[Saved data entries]
========================

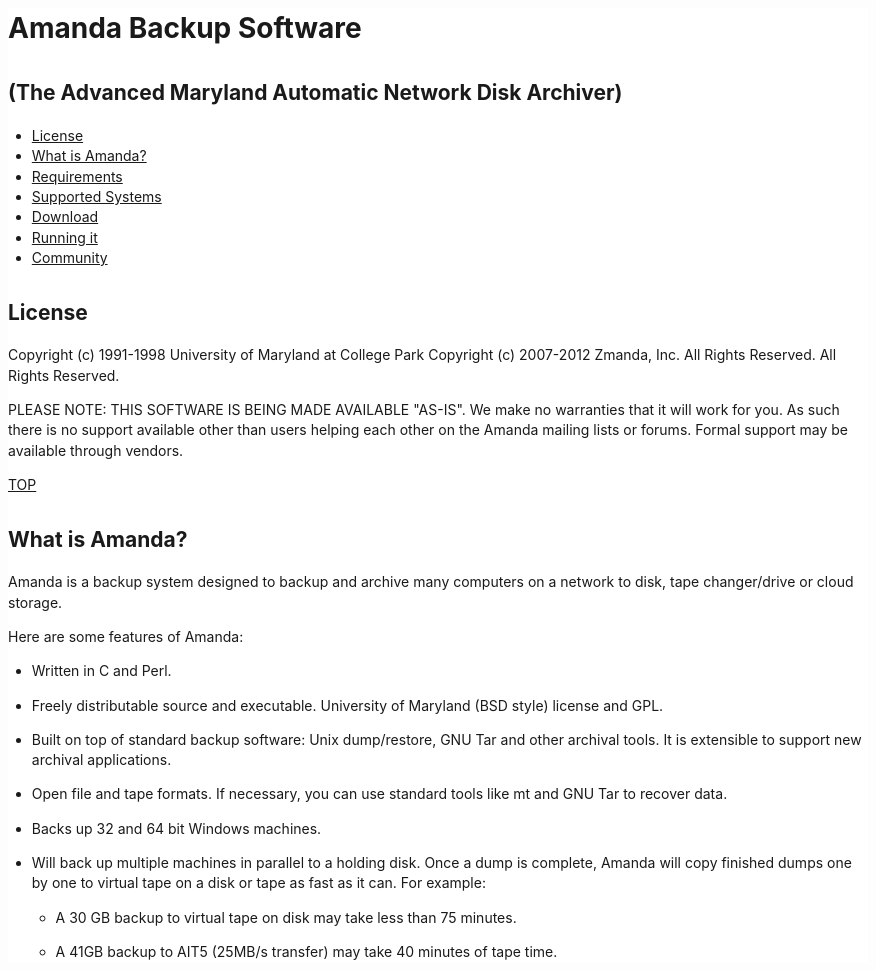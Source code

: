 # Amanda Backup Software
## (The Advanced Maryland Automatic Network Disk Archiver)

- [License](#license)
- [What is Amanda?](#what-is-amanda)
- [Requirements](#requirements)
- [Supported Systems](#supported-systems)
- [Download](#download)
- [Running it](#running-it)
- [Community](#community)

## License
Copyright (c) 1991-1998 University of Maryland at College Park
Copyright (c) 2007-2012 Zmanda, Inc.  All Rights Reserved.
All Rights Reserved.

PLEASE NOTE: THIS SOFTWARE IS BEING MADE AVAILABLE "AS-IS".  We make
no warranties that it will work for you.  As such there is no support
available other than users helping each other on the Amanda mailing
lists or forums. Formal support may be available through vendors.

[TOP](#amanda-backup-software)

## What is Amanda?
Amanda is a backup system designed to backup and archive many
computers on a network to disk, tape changer/drive or cloud storage.

Here are some features of Amanda:

  - Written in C and Perl.

  - Freely distributable source and executable. University of Maryland
    (BSD style) license and GPL.

  - Built on top of standard backup software: Unix dump/restore, GNU
    Tar and other archival tools. It is extensible to support new
    archival applications.

  - Open file and tape formats. If necessary, you can use standard
    tools like mt and GNU Tar to recover data.

  - Backs up 32 and 64 bit Windows machines.

  - Will back up multiple machines in parallel to a holding disk. Once
    a dump is complete, Amanda will copy finished dumps one by one to
    virtual tape on a disk or tape as fast as it can.  For example:

    - A 30 GB backup to virtual tape on disk may take less than 75
      minutes.

    - A 41GB backup to AIT5 (25MB/s transfer) may take 40 minutes of
      tape time.
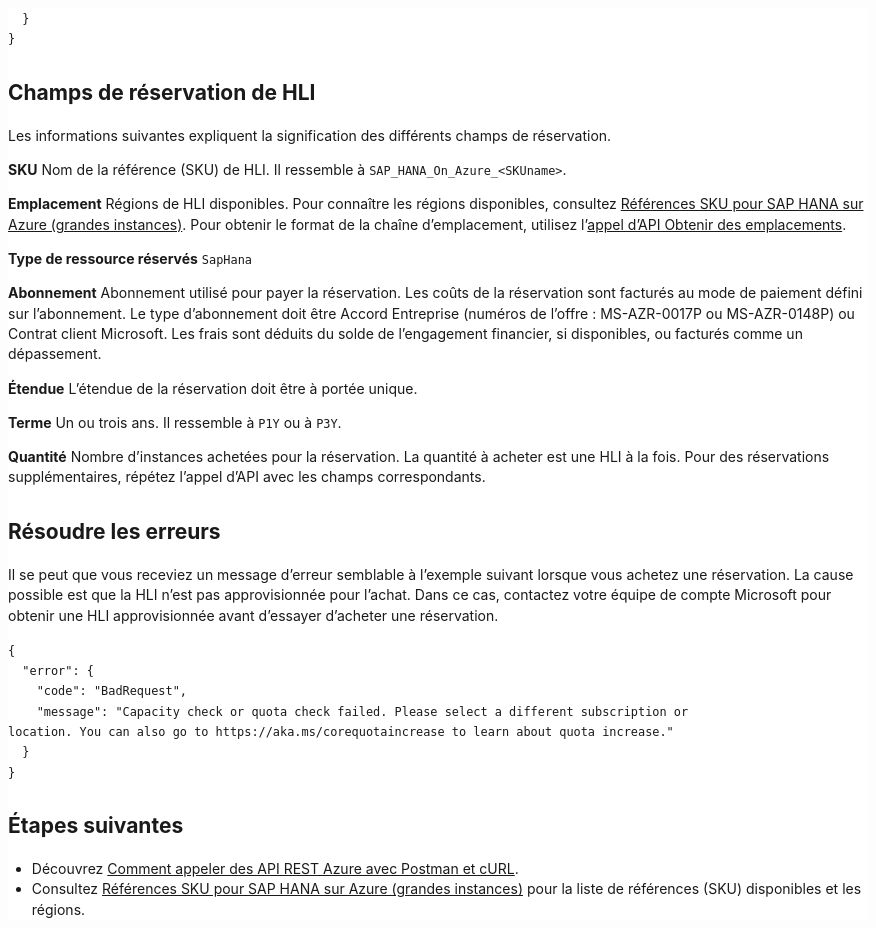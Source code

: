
 ```
  }
}
```

## <a name="hli-reservation-fields"></a>Champs de réservation de HLI

Les informations suivantes expliquent la signification des différents champs de réservation.

  **SKU** Nom de la référence (SKU) de HLI. Il ressemble à `SAP_HANA_On_Azure_<SKUname>`.

  **Emplacement** Régions de HLI disponibles. Pour connaître les régions disponibles, consultez [Références SKU pour SAP HANA sur Azure (grandes instances)](../../virtual-machines/workloads/sap/hana-available-skus.md). Pour obtenir le format de la chaîne d’emplacement, utilisez l’[appel d’API Obtenir des emplacements](/rest/api/resources/subscriptions/listlocations#locationlistresult).

  **Type de ressource réservés** `SapHana`

  **Abonnement** Abonnement utilisé pour payer la réservation. Les coûts de la réservation sont facturés au mode de paiement défini sur l’abonnement. Le type d’abonnement doit être Accord Entreprise (numéros de l’offre : MS-AZR-0017P ou MS-AZR-0148P) ou Contrat client Microsoft. Les frais sont déduits du solde de l’engagement financier, si disponibles, ou facturés comme un dépassement.

  **Étendue** L’étendue de la réservation doit être à portée unique.

  **Terme** Un ou trois ans. Il ressemble à `P1Y` ou à `P3Y`.

  **Quantité** Nombre d’instances achetées pour la réservation. La quantité à acheter est une HLI à la fois. Pour des réservations supplémentaires, répétez l’appel d’API avec les champs correspondants.

## <a name="troubleshoot-errors"></a>Résoudre les erreurs

Il se peut que vous receviez un message d’erreur semblable à l’exemple suivant lorsque vous achetez une réservation. La cause possible est que la HLI n’est pas approvisionnée pour l’achat. Dans ce cas, contactez votre équipe de compte Microsoft pour obtenir une HLI approvisionnée avant d’essayer d’acheter une réservation.

```
{
  "error": {
    "code": "BadRequest",
    "message": "Capacity check or quota check failed. Please select a different subscription or 
location. You can also go to https://aka.ms/corequotaincrease to learn about quota increase."
  }
} 
```

## <a name="next-steps"></a>Étapes suivantes

- Découvrez [Comment appeler des API REST Azure avec Postman et cURL](/rest/api/azure/#how-to-call-azure-rest-apis-with-postman).
- Consultez [Références SKU pour SAP HANA sur Azure (grandes instances)](../../virtual-machines/workloads/sap/hana-available-skus.md) pour la liste de références (SKU) disponibles et les régions.
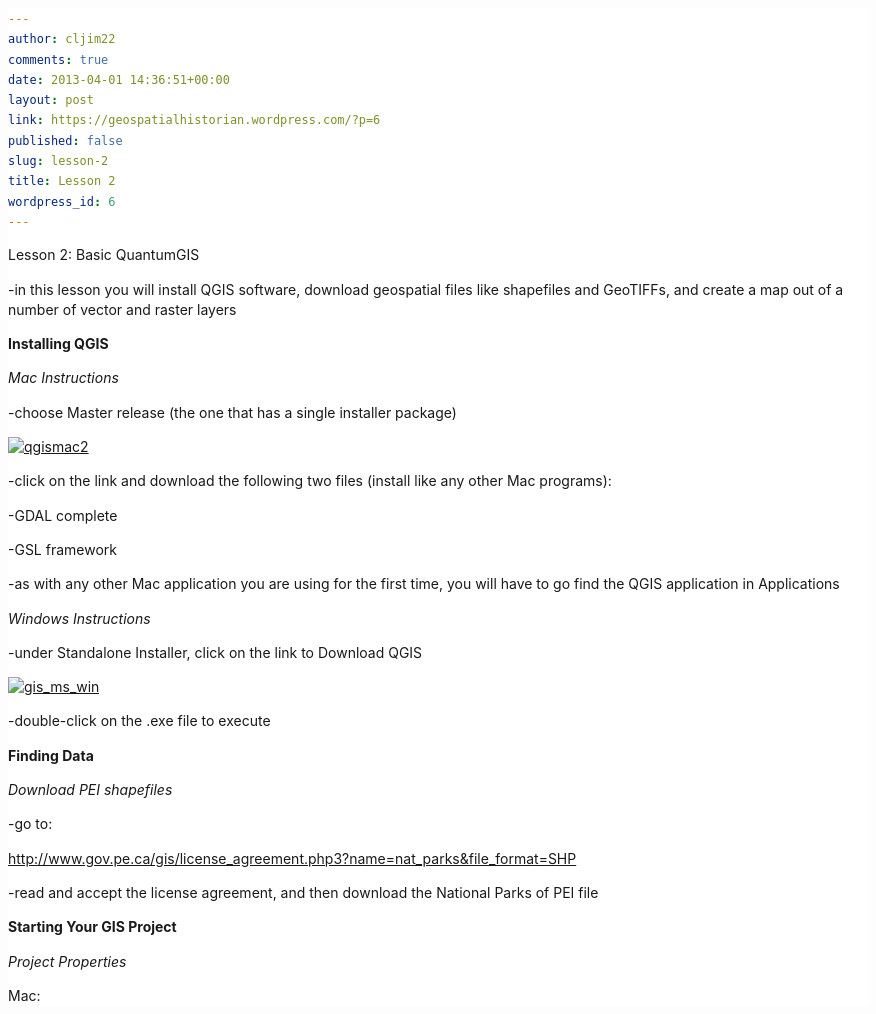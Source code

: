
 ```yaml
---
author: cljim22
comments: true
date: 2013-04-01 14:36:51+00:00
layout: post
link: https://geospatialhistorian.wordpress.com/?p=6
published: false
slug: lesson-2
title: Lesson 2
wordpress_id: 6
---
```


Lesson 2: Basic QuantumGIS

-in this lesson you will install QGIS software, download geospatial files like shapefiles and GeoTIFFs, and create a map out of a number of vector and raster layers

**Installing QGIS**

_Mac Instructions_

-choose Master release (the one that has a single installer package)

[![qgismac2](http://geospatialhistorian.files.wordpress.com/2013/02/qgismac2.png?w=300)](http://geospatialhistorian.files.wordpress.com/2013/02/qgismac2.png)

-click on the link and download the following two files (install like any other Mac programs):

-GDAL complete

-GSL framework

-as with any other Mac application you are using for the first time, you will have to go find the QGIS application in Applications

_Windows Instructions_

-under Standalone Installer, click on the link to Download QGIS

[![gis_ms_win](http://geospatialhistorian.files.wordpress.com/2013/02/gis_ms_win.jpg?w=300)](http://geospatialhistorian.files.wordpress.com/2013/02/gis_ms_win.jpg)

-double-click on the .exe file to execute

**Finding Data**

_Download PEI shapefiles_

-go to:

http://www.gov.pe.ca/gis/license_agreement.php3?name=nat_parks&file_format=SHP

-read and accept the license agreement, and then download the National Parks of PEI file

**Starting Your GIS Project**

_Project Properties_

Mac:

========================

Instructions for the task:
What you return should be only the exact lines from the top of the entries through the line with "available other than", minus the pictures.

Response to the task:
Source code

: # Amanda Backup Software
## (The Advanced Maryland Automatic Network Disk Archiver)

- [License](#license)
- [What is Amanda?](#what-is-amanda)
- [Requirements](#requirements)
- [Supported Systems](#supported-systems)
- [Download](#download)
- [Running it](#running-it)
- [Community](#community)

## License
Copyright (c) 1991-1998 University of Maryland at College Park
Copyright (c) 2007-2012 Zmanda, Inc.  All Rights Reserved.
All Rights Reserved.

PLEASE NOTE: THIS SOFTWARE IS BEING MADE AVAILABLE "AS-IS".  We make
no warranties that it will work for you.  As such there is no support
available other than users helping each other on the Amanda mailing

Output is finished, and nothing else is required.